[CSSWG] Resolutions F2F 2007-03: Working Group Operations, Communications, and Charter

NOTE: The current CSSWG charter expires at the end of June. The new one must be
       written and submitted to W3C for approval by the end of April.

NOTE: Daniel Glazman and Peter Linss are co-chairing the CSSWG starting with this
       face-to-face meeting. Bert Bos remains as the CSS Working Group's W3C Staff
       Contact.

Working Group Communications
----------------------------

   RESOLVED: That the CSSWG's IRC channel shall be perpetually and publicly logged.
             That these logs are for us and for the public to see our work in
             progress, and that they are NOT for the official record. That any
             important information in the logs MUST be summarized and forwarded to
             the mailing list (along with, but not substituted by, a pointer to the
             IRC logs and/or a pasted snippet) by the people involved in that
             discussion so that no one needs to track the IRC logs to keep up with
             the group.
   RESOLVED: That the IRC logs shall have a disclaimer explaining that
             a) None of these comments shall be taken as representing WG decisions
                or as WG communication in any form: they are merely the WG "thinking
                out loud".
             b) All of these comments shall be taken as "discussion in progress" and
                should not be taken as official statements even by the people who
                made the statements.
             The exact wording of this disclaimer will be decided later.

   NOTED: The CSSWG discussed opening up process-related discussions into a new
          public mailing list, but there was no consensus on that.
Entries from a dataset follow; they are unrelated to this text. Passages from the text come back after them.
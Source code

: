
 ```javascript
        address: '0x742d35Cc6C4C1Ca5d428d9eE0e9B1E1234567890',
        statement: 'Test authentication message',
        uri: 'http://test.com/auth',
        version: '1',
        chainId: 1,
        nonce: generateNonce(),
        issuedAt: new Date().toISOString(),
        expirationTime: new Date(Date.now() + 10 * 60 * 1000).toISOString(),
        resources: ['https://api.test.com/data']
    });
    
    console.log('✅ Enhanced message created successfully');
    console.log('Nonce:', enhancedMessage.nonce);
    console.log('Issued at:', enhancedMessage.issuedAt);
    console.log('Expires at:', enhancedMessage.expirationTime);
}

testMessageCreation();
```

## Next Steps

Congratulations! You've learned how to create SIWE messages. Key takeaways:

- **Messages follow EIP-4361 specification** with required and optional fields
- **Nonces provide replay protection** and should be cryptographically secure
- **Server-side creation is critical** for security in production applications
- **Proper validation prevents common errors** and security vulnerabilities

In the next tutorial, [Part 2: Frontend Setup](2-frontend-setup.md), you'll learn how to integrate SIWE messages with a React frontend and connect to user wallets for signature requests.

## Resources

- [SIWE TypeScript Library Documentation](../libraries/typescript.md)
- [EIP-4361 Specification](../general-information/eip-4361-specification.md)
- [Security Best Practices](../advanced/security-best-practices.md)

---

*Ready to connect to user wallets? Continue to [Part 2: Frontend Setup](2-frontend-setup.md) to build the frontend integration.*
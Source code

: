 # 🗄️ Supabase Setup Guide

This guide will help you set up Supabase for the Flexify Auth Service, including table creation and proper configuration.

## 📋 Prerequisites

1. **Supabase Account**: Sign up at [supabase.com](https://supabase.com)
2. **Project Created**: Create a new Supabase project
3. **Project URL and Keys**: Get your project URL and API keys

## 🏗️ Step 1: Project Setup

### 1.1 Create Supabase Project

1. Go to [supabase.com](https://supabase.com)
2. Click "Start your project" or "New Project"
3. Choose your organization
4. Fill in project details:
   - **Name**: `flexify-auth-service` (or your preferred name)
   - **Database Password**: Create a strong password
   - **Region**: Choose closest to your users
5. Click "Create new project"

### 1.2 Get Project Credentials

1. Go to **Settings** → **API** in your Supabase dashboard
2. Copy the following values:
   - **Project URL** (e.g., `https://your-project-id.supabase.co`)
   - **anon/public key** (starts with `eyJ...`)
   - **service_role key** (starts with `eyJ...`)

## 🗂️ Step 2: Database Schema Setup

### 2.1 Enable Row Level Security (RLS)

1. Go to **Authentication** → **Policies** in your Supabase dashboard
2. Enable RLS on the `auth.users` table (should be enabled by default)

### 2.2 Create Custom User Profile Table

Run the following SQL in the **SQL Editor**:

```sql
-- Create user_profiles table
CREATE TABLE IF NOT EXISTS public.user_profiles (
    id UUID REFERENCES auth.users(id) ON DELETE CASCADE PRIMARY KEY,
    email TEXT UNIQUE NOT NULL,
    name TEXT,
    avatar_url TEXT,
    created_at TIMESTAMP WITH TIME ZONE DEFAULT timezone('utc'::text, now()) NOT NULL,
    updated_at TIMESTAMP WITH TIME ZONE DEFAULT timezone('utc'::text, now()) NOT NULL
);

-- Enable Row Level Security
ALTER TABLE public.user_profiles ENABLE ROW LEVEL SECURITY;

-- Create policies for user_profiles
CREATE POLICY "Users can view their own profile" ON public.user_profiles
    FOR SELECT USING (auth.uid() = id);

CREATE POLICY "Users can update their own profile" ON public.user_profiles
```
The current
          private process / public technical split will be kept until further notice.

   RESOLVED: Given that the IRC logs will be public, the CSSWG minutes shall also
             be public. (The CSSWG minutes are usually typed into IRC rather than
             into a text file.)

   It may take awhile to set up perpetual logging. Public minutes will take effect
   starting on 2007-03-27.

   RESOLVED: CSSWG Telecons have moved from noon in Boston on Tuesdays to noon in
             Boston on Wednesdays. They still last one hour.
   RESOLVED: Members are expected to call in five minutes before the scheduled time.
             The telecon will start promptly on the hour.
   RESOLVED: The agenda for the telecon is due the Monday before the telecon,
             specifically, before the agenda-writer goes to sleep that night or
             the sun comes up at his location the next day, whichever comes first.
   RESOLVED: If a member cannot make the meeting, then s/he must send regrets by
             the day before the meeting (which should be after the agenda is sent)
             or risk bad standing.
   RESOLVED: Participation over IRC is acceptable for telecons in exceptional
             circumstances. Participation over IRC means reading the minutes in
             IRC and participating back, not merely being online at the right time.
   RESOLVED: First topics on agenda must be about resolving issues that require
             consensus: later topics can be more exploratory discussions.
   RESOLVED: Attendance at first part of telecon is mandatory, where the first part
             is defined by the agenda and expected to take 20 minutes.
   NOTED:    When a decision is made, we need to make sure it is recorded.
   NOTED:    Issues should come to the telecon with a proposal and a testcase (if
             appropriate). Issues that need some exploratory discussion before a
             proposal can be written should be limited to 5-10 minutes discussion.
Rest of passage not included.